Whether people are cheating the system or not, people on benefits for years and years is not good for society or good for them. There are a ridiculous amount of people on benefits in this country and it has to stop. There is nothing unique about this country to mean we have so many people incapable of working. Even in the post WW2 years when there were millions of men returning from war traumatised, injured and disabled, the vast majority of them returned to work.

People used to get by on very little when you could rent a room for a pittance. You could be on the dole for years, or pick up bits and pieces of insecure work. Now they can't.

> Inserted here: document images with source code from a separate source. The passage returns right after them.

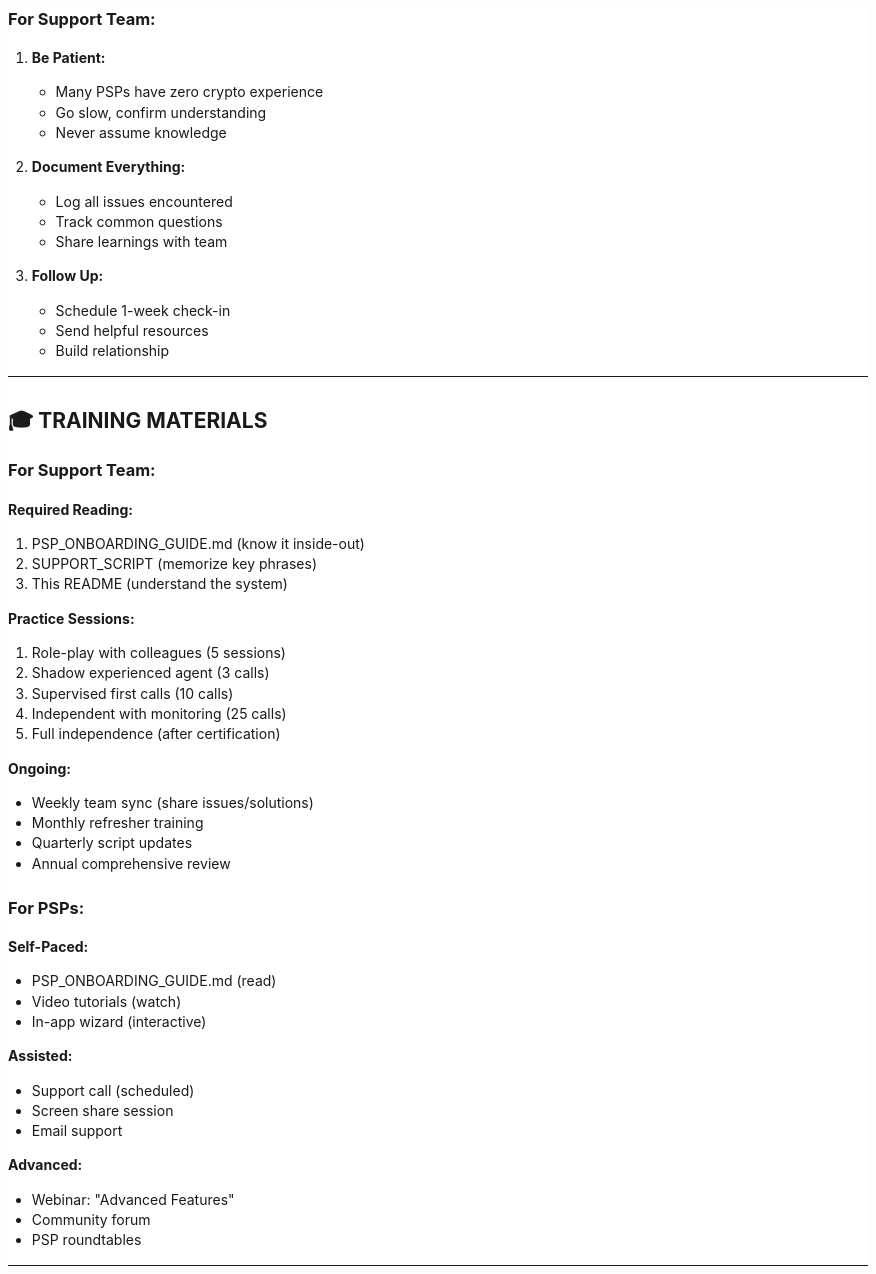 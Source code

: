 ### For Support Team:
1. **Be Patient:**
   - Many PSPs have zero crypto experience
   - Go slow, confirm understanding
   - Never assume knowledge

2. **Document Everything:**
   - Log all issues encountered
   - Track common questions
   - Share learnings with team

3. **Follow Up:**
   - Schedule 1-week check-in
   - Send helpful resources
   - Build relationship

---

## 🎓 TRAINING MATERIALS

### For Support Team:

**Required Reading:**
1. PSP_ONBOARDING_GUIDE.md (know it inside-out)
2. SUPPORT_SCRIPT (memorize key phrases)
3. This README (understand the system)

**Practice Sessions:**
1. Role-play with colleagues (5 sessions)
2. Shadow experienced agent (3 calls)
3. Supervised first calls (10 calls)
4. Independent with monitoring (25 calls)
5. Full independence (after certification)

**Ongoing:**
- Weekly team sync (share issues/solutions)
- Monthly refresher training
- Quarterly script updates
- Annual comprehensive review

### For PSPs:

**Self-Paced:**
- PSP_ONBOARDING_GUIDE.md (read)
- Video tutorials (watch)
- In-app wizard (interactive)

**Assisted:**
- Support call (scheduled)
- Screen share session
- Email support

**Advanced:**
- Webinar: "Advanced Features"
- Community forum
- PSP roundtables

---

A lot of this bloated benefits bill is going directly into the pockets of wealthy landlords.

OonaStubbs · 19/03/2025 21:42

So stop paying benefits to landlords. The benefits system artificially keeps rents high.

crackofdoom · 19/03/2025 21:54

OonaStubbs · 19/03/2025 21:42

So stop paying benefits to landlords. The benefits system artificially keeps rents high.

It's not as easy as that, is it? People can't afford these rents on their own- not even if they're working quite often nowadays. It would cause mass homelessness. This is a problem that successive governments have refused to face up to, and it's going to take years to unpick. But blaming the most vulnerable in society for it is misguided and vicious.

Userlosername · 19/03/2025 22:13

My mum was a single parent and had mental illnesses throughout our childhood. We lived on benefits a lot of the time. Still we can discuss benefits as a political issue and it’s not a personal attack on me. I was a child, I had no control over my mother.